According to the Guardian, Mayor Livingstone intends to “slash London’s carbon emissions by 60% within 20 years and place the city at the forefront of the battle against climate change.”
The target is to reduce carbon dioxide emissions by an average of 4% a year to 18m tonnes by 2025. The focus will be on marketing and “awareness-raising” public relations to encourage reduced energy by the public and businesses. A budget of £47m will be set aside next year for initiatives such as “green gurus” helping people to make their lifestyles “more environmentally friendly”, alongside other strategies. Those behind the new plan claim:
half the required carbon savings can be made through simple changes in behaviour.
Needless to say, Livingstone can’t resist the stereotype of a “gas-guzzling 4×4 vehicle” as part of this behaviour change, aiming that this “individual choice” should “be no more socially acceptable than to claim the right to dump rubbish in the street“. The plan includes charging drivers of “the most polluting cars” £25 to enter the ever-increasing congestion zone.
But of course, the mayor is unable to address emissions from aviation and the Guardian reports increase in flights will equate to half the emissions (13 m tonnes) that the individual Londoners are being ordered to save.
There is a genuine focus here to draw together a number of ideas to address environmental impact of pollution on London. Many of these involve communications – such as promotion and recognition of those “doing the most” and “green consultants” to encourage cycling and use of public transport and encouragement of combined heat and power schemes.
I don’t want to decry those with genuine intentions, but why does this all seem to be directed at people, telling them how to lead their lives, enforcing behaviour change? I would like to see a lot more “putting their house in order”, with the public sector itself leading rather than just preaching to others about going green.

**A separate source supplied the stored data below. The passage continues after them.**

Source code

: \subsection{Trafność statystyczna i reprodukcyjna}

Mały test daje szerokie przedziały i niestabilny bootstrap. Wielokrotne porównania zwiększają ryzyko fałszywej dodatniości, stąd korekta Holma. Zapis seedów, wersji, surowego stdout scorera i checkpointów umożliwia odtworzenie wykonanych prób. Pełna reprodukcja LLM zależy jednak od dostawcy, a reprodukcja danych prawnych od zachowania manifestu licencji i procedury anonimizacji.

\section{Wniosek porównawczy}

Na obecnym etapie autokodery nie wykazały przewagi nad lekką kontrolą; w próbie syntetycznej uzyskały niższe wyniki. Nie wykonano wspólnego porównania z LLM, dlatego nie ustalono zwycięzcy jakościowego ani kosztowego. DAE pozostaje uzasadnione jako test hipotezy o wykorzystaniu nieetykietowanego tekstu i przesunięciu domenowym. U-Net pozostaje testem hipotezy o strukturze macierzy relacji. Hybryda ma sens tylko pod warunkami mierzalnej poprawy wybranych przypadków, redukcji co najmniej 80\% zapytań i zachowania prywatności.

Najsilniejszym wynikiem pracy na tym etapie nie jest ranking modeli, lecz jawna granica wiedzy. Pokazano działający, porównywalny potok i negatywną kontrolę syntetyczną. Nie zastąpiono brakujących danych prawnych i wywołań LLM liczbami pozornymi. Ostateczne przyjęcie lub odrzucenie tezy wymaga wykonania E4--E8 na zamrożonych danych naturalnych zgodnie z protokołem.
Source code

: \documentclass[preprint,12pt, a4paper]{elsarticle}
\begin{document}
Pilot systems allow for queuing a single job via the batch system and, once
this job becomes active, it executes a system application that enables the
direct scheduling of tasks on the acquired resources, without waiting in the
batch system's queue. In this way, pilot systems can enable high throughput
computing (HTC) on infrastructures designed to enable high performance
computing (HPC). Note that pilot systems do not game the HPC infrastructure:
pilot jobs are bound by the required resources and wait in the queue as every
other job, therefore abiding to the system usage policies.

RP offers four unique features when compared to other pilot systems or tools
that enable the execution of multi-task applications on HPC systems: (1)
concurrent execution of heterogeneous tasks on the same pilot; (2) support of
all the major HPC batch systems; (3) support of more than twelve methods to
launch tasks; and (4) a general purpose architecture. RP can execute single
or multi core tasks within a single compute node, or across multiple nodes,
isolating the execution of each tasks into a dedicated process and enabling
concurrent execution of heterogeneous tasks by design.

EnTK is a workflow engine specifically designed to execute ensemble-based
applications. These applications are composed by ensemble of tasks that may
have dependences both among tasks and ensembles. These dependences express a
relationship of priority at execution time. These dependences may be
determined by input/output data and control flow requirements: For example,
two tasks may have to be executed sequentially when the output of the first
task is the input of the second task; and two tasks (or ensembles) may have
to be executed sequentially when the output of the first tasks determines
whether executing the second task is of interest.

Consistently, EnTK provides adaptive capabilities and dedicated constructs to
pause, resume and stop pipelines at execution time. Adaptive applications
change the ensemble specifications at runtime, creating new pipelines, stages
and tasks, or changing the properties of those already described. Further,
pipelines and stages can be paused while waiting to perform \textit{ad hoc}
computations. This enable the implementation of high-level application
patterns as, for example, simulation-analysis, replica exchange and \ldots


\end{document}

I also question whether it really is the job of local government to make us go green – rather than providing services that demonstrate, encourage and support positive environmental action. Who made them the “green” team leader?
The focus on enforcing a personal commitment to take action also feels somewhat futile if aspects that are outside the control of an individual or local authority, such as aviation and international development, are not tackled.